The first thing I researched was how to structure SQL databases to handle hierarchical data like a product catalog with the products grouped into categories and subcategories. Or a org chart where employees are grouped into divisions and departments. I quickly learned that most people used either the adjacency list model or the nested set model,  both of which are described in detail in an article on the MySQL website: Managing Hierarchical Data in MySQL.  Another detailed article on both models is Storing Hierarchical Data in a Database.

With the adjacency list model you have a table which gives each record a unique ID number, and then you have a "Parent ID" field where you record the ID number of the record's parent in the hierarchy tree.  If you were doing foods, you would have a record for "apples" and the parent ID for that record would be "fruits."  Then when you need to generate an output of the whole hierarchy tree you do SQL that organizes all the records by connecting the various parent ID values.  Some articles I found on this approach include Tree Drawing with the Adjacency List Model  and Hierarchical SQL.  The thing I didn't like about the adjacency list model was that the SQL required to generate a simple display of the data seemed unduly complicated (lots of recursion) and likely to consume a lot of database server processing power.

I never did really grasp the nested set model, so I won't try and explain it.

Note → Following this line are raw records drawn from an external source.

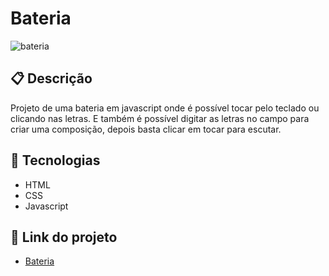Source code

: # Bateria

![bateria](https://user-images.githubusercontent.com/93055468/161661968-b7df764c-56c1-4bed-a99c-c2f0f740e69c.jpg)

## 📋 Descrição

Projeto de uma bateria em javascript onde é possível tocar pelo teclado ou clicando nas letras. E também é possível digitar as letras no campo para criar uma composição, depois basta clicar em tocar para escutar.

## 🚀 Tecnologias

- HTML
- CSS
- Javascript

## 🚀 Link do projeto

- [Bateria](https://fabiomoura-m.github.io/Bateria/)

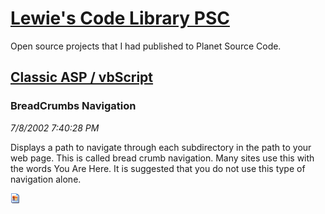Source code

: # [Lewie's Code Library PSC](../../README.md)

Open source projects that I had published to Planet Source Code.

## [Classic ASP / vbScript](../README.md)

### BreadCrumbs Navigation

*7/8/2002 7:40:28 PM*

Displays a path to navigate through each subdirectory in the path to your web page. This is called bread crumb navigation. Many sites use this with the words You Are Here. It is suggested that you do not use this type of navigation alone.

![Screenshot of BreadCrumbs Navigation](/screenshot.gif)



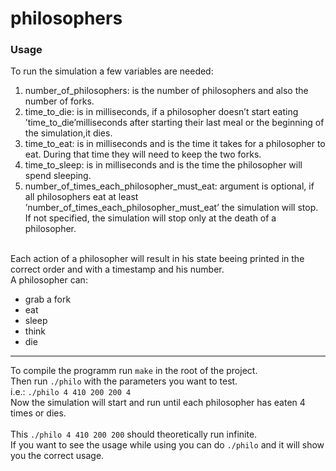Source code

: # philosophers

### Usage
To run the simulation a few variables are needed:

1. number_of_philosophers: is the number of philosophers and also the number of forks.
2. time_to_die: is in milliseconds, if a philosopher doesn’t start eating ’time_to_die’milliseconds after starting their last meal or the beginning of the simulation,it dies.
3. time_to_eat: is in milliseconds and is the time it takes for a philosopher to eat. During that time they will need to keep the two forks.
4. time_to_sleep: is in milliseconds and is the time the philosopher will spend sleeping.
5. number_of_times_each_philosopher_must_eat: argument is optional, if all philosophers eat at least ’number_of_times_each_philosopher_must_eat’ the simulation will stop. If not specified, the simulation will stop only at the death of a philosopher.
<br>
Each action of a philosopher will result in his state beeing printed in the correct order and with a timestamp and his number.<br>
A philosopher can:

- grab a fork
- eat
- sleep
- think
- die

---
To compile the programm run `make` in the root of the project.<br>
Then run `./philo` with the parameters you want to test.<br>
i.e.: `./philo 4 410 200 200 4`<br>
Now the simulation will start and run until each philosopher has eaten 4 times or dies.<br><br>
This `./philo 4 410 200 200` should theoretically run infinite.<br>
If you want to see the usage while using you can do `./philo` and it will show you the correct usage.<br>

Needless to say it also involved very complicated SQL that seemed likely to put a big drain on a server.

Then I found an article about a variation on the adjacency list model: More Trees and Hierarchies in SQL.  The author's basic idea was to include a Lineage field in each record where you record the ID numbers of the full path to the record in the hierarchy with each ID number separated by a delimiter character.  For example, if you had a product tree with the iPod in it, the Parent ID field would be "MP3 Players" and the Lineage field would be "Electronics/Audio Equipment/MP3 Players."  This makes the SQL to output the basic tree much easier: you just do a simple SELECT and ORDER BY the Lineage field and you are done.

So here is the structure I ended up with using the lineage field model.  For a hierarchy like this:

  • Plants
    • Fruits
      • Apples
      • Bananas
      • Peaches
    • Vegetables
      • Broccoli
      • Asparagus
  • Animals
    • Poultry
      • Chicken
      • Turkey
    • Meat
      • Beef
      • Pork
The table structure would be like this (except you would use ID numbers instead of the full name of each item as the ID):

Node Lineage
Plants /
Animals /
Fruit /Plants/
Vegetables /Plants/
Poultry /Animals/
Meat /Animals/
Apples /Plants/Fruits/
Bananas /Plants/Fruits/
Peaches /Plants/Fruits/
Chicken /Animals/Poultry/
Turkey /Animals/Poultry/
Beef /Animals/Meat/
Pork /Animals/Meat/
Broccoli /Plants/Vegetables/
Asparagus /Plants/Vegetables/

Once you put your hierarchical data into a structure like this then working with it is easy-peasy. Want to display the whole tree?

SELECT * FROM table_Foods ORDER BY concat(Lineage, Node)

This will output the data organized by groups and subgroups. Want to see just the items in the group Plants, organized by subgroups?

SELECT * FROM Foods WHERE concat( Lineage, Node ) LIKE '/Plants%' ORDER BY concat( Lineage, Node )

This will return just the Plants, grouped by Fruits and then by Vegetables.

Want to indent each item in your output based on its depth in the hierarchy? In your PHP code just count the number of slashes in the Lineage field using substr_count() for each record and set the indent accordingly.

I know this approach seems too simple but I have been working with it for a while in a web application and I haven't run into any dead ends yet, and figuring out the SQL for various tasks has been very easy.